YOUR TASK
As the answer, set down the lines below from the one containing "- Responsive design principles" through the one containing "- Spiritual encouragement", exactly and inclusively, and no others.

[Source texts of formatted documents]
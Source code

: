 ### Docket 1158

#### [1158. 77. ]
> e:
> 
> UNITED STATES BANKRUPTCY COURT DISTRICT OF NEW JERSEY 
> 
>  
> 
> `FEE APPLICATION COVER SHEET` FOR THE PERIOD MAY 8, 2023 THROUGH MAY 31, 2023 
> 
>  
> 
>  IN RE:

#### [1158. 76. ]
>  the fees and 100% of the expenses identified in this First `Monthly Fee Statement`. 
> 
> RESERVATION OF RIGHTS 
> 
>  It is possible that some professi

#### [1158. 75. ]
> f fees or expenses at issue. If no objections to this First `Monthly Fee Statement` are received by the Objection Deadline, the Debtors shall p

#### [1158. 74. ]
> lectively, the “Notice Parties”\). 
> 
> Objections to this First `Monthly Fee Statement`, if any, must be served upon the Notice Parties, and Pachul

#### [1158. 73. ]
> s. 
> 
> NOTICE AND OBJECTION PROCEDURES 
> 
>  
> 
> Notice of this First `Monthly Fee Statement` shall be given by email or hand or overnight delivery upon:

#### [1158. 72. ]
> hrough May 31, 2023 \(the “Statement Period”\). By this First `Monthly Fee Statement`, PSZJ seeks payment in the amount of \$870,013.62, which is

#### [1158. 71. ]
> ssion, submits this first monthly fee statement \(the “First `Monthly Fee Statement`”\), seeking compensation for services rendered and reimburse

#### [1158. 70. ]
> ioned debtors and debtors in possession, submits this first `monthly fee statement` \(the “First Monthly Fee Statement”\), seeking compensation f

...

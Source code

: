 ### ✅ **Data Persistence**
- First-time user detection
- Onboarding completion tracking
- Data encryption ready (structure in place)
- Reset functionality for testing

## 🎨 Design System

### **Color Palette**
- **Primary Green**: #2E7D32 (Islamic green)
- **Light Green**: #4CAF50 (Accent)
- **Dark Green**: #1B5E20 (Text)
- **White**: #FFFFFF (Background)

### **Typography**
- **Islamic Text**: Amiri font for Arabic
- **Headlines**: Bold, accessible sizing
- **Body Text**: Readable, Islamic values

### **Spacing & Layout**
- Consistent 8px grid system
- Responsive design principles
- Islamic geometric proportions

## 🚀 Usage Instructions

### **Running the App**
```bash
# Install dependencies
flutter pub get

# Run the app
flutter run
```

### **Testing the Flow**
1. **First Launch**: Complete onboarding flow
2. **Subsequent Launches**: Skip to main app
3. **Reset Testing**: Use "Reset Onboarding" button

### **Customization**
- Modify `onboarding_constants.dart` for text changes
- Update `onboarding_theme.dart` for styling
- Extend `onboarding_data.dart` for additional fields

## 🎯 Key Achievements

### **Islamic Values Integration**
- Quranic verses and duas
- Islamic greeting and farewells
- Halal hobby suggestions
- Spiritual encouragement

OUTPUT BELOW
- Responsive design principles
- Islamic geometric proportions

## 🚀 Usage Instructions

### **Running the App**
```bash
# Install dependencies
flutter pub get

# Run the app
flutter run
```

### **Testing the Flow**
1. **First Launch**: Complete onboarding flow
2. **Subsequent Launches**: Skip to main app
3. **Reset Testing**: Use "Reset Onboarding" button

### **Customization**
- Modify `onboarding_constants.dart` for text changes
- Update `onboarding_theme.dart` for styling
- Extend `onboarding_data.dart` for additional fields

## 🎯 Key Achievements

### **Islamic Values Integration**
- Quranic verses and duas
- Islamic greeting and farewells
- Halal hobby suggestions
- Spiritual encouragement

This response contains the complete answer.